Un lavoro difficile, più del solito, perché quando il produttore mi ha chiamato per dirigere il film, la mia prima preoccupazione era quella di non replicare i modelli già esplorati con Gomorra, sia il film che la serie della quale peraltro avevo diretto due episodi. E allora, insieme a Saviano e Braucci, abbiamo condiviso l’idea di non raccontare la lotta per il potere, come nel romanzo, ma di rappresentare piuttosto i sentimenti dei ragazzi, che sono adolescenti come tanti altri, come i nostri figli.
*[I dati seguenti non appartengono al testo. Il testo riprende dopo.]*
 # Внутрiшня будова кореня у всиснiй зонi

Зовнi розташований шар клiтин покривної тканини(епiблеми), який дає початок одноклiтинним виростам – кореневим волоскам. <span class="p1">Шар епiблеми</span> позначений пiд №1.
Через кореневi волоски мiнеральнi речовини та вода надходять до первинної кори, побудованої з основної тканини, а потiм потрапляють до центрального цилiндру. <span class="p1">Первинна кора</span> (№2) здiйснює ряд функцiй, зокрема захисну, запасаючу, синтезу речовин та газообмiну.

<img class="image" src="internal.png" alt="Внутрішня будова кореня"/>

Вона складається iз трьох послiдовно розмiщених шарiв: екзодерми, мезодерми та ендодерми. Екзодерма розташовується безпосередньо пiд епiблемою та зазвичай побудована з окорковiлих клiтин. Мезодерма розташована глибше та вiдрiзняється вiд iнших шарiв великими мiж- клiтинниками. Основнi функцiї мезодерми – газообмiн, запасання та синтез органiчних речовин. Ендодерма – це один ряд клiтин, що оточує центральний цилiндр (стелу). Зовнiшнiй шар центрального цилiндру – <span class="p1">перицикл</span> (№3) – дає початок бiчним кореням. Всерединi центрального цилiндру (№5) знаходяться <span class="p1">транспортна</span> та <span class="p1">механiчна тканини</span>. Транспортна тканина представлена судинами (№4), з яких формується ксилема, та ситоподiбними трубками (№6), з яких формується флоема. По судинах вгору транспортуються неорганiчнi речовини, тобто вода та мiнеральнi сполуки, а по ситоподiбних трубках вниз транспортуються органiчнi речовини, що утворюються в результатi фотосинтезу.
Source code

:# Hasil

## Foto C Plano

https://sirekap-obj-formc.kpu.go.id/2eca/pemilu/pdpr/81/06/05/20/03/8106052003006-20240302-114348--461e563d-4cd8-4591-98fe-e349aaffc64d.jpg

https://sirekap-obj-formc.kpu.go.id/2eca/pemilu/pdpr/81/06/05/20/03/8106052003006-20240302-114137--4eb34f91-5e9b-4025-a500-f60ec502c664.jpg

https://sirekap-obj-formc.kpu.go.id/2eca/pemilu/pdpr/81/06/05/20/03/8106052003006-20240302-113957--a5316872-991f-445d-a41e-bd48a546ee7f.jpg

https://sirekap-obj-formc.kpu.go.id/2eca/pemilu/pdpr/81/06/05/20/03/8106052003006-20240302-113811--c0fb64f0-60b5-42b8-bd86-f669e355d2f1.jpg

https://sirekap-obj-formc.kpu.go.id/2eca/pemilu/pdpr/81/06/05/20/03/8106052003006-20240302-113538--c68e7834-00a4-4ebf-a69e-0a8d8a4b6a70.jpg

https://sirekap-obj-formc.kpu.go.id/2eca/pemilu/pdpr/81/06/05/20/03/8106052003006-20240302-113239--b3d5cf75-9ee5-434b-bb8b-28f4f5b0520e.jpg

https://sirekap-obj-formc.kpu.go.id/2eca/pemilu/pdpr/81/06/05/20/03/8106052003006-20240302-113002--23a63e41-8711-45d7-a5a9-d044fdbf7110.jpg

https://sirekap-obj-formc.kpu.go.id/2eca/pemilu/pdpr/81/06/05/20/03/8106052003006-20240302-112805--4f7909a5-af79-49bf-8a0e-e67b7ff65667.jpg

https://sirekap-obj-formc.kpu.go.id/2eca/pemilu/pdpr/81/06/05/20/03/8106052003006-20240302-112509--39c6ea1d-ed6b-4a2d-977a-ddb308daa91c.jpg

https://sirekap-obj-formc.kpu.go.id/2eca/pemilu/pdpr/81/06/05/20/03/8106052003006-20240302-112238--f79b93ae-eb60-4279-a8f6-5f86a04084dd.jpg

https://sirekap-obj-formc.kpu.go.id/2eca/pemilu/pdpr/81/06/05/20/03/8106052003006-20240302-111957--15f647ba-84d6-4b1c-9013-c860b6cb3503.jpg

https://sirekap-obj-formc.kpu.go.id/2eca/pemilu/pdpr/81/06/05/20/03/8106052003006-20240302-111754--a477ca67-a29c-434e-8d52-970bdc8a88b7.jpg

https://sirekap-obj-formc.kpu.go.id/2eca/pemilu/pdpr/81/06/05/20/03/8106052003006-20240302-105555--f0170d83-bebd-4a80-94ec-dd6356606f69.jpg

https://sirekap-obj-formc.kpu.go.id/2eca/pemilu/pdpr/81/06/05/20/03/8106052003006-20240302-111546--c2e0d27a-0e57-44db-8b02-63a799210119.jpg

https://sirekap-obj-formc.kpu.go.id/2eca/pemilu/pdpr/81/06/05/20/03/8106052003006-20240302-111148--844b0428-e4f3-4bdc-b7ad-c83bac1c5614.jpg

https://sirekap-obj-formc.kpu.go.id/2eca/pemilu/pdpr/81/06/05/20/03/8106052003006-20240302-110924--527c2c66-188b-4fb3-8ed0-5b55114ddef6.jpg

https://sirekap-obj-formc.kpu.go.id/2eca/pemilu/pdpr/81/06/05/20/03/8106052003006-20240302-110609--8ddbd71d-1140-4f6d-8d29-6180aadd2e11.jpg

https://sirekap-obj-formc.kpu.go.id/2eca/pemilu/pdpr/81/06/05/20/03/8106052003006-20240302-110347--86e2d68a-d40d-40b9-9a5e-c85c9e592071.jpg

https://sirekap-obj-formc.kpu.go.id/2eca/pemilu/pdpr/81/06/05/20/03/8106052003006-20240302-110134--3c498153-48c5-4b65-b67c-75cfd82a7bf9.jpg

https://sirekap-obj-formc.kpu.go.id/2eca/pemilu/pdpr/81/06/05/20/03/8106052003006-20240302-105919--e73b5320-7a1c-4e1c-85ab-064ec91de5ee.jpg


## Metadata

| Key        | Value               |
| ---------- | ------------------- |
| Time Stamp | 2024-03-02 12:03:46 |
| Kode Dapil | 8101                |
Il film, per come lo abbiamo concepito, parla della perdita dell’innocenza, non è un film su Napoli o sulla cronaca giudiziaria ma vuole affrontare un discorso universale. Raccontare l’adolescenza voleva dire per noi, raccontare il futuro, raccontare un’età nella quale non c’è ancora da compiere una scelta tra il bene e il male, c’è solo l’innocenza”.

“La paranza dei bambini”, ha osservato Montini, non da giudizi ma offre uno sguardo partecipe. Giovannesi è d’accordo: “Io, da regista, scelgo un punto di vista che è generalmente quello del protagonista e quindi mi metto accanto a lui, lo seguo anche fisicamente con la macchina da presa. Come negli altri miei film, ho cercato l’empatia sperando che anche il pubblico la percepisca”.

Un approccio di sensibilità, quello di Claudio Giovannesi, che esclude la rappresentazione della violenza fine a se stessa: “Sì, non c’è alcun compiacimento della violenza, che è proprio del cinema di genere e che, se spettacolarizzata, può risultare anche divertente, come nei film di Tarantino. Ma noi non volevamo fare i furbi ma immedesimarci in una visione della realtà che è fatta soprattutto di gioco anche quando è reale. Penso alla fascinazione che gli adolescenti a Napoli possono subire dalle armi: è una fascinazione vissuta con assoluta innocenza”.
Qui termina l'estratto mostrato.